## Your task
Some lines hold the string "logstash". Copy all of them from the material that follows.

## Task material
____________________

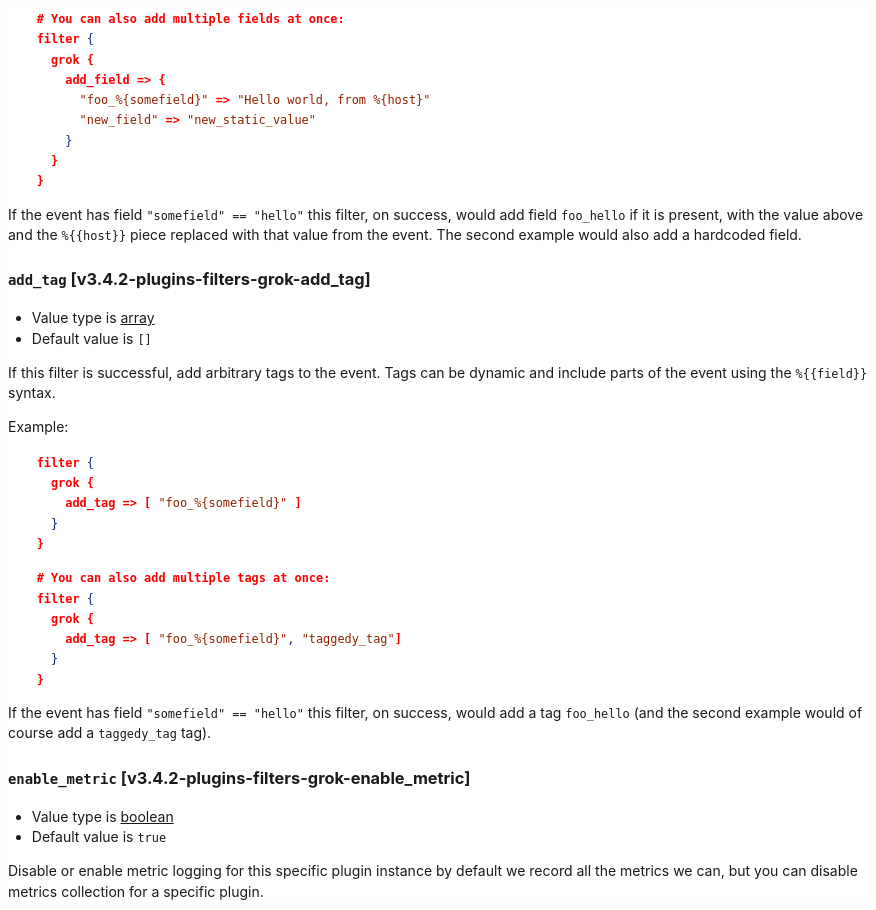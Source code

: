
```json
    # You can also add multiple fields at once:
    filter {
      grok {
        add_field => {
          "foo_%{somefield}" => "Hello world, from %{host}"
          "new_field" => "new_static_value"
        }
      }
    }
```

If the event has field `"somefield" == "hello"` this filter, on success, would add field `foo_hello` if it is present, with the value above and the `%{{host}}` piece replaced with that value from the event. The second example would also add a hardcoded field.


### `add_tag` [v3.4.2-plugins-filters-grok-add_tag]

* Value type is [array](logstash://reference/configuration-file-structure.md#array)
* Default value is `[]`

If this filter is successful, add arbitrary tags to the event. Tags can be dynamic and include parts of the event using the `%{{field}}` syntax.

Example:

```json
    filter {
      grok {
        add_tag => [ "foo_%{somefield}" ]
      }
    }
```

```json
    # You can also add multiple tags at once:
    filter {
      grok {
        add_tag => [ "foo_%{somefield}", "taggedy_tag"]
      }
    }
```

If the event has field `"somefield" == "hello"` this filter, on success, would add a tag `foo_hello` (and the second example would of course add a `taggedy_tag` tag).


### `enable_metric` [v3.4.2-plugins-filters-grok-enable_metric]

* Value type is [boolean](logstash://reference/configuration-file-structure.md#boolean)
* Default value is `true`

Disable or enable metric logging for this specific plugin instance by default we record all the metrics we can, but you can disable metrics collection for a specific plugin.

____________________

## Result of the task
* Value type is [array](logstash://reference/configuration-file-structure.md#array)
* Value type is [boolean](logstash://reference/configuration-file-structure.md#boolean)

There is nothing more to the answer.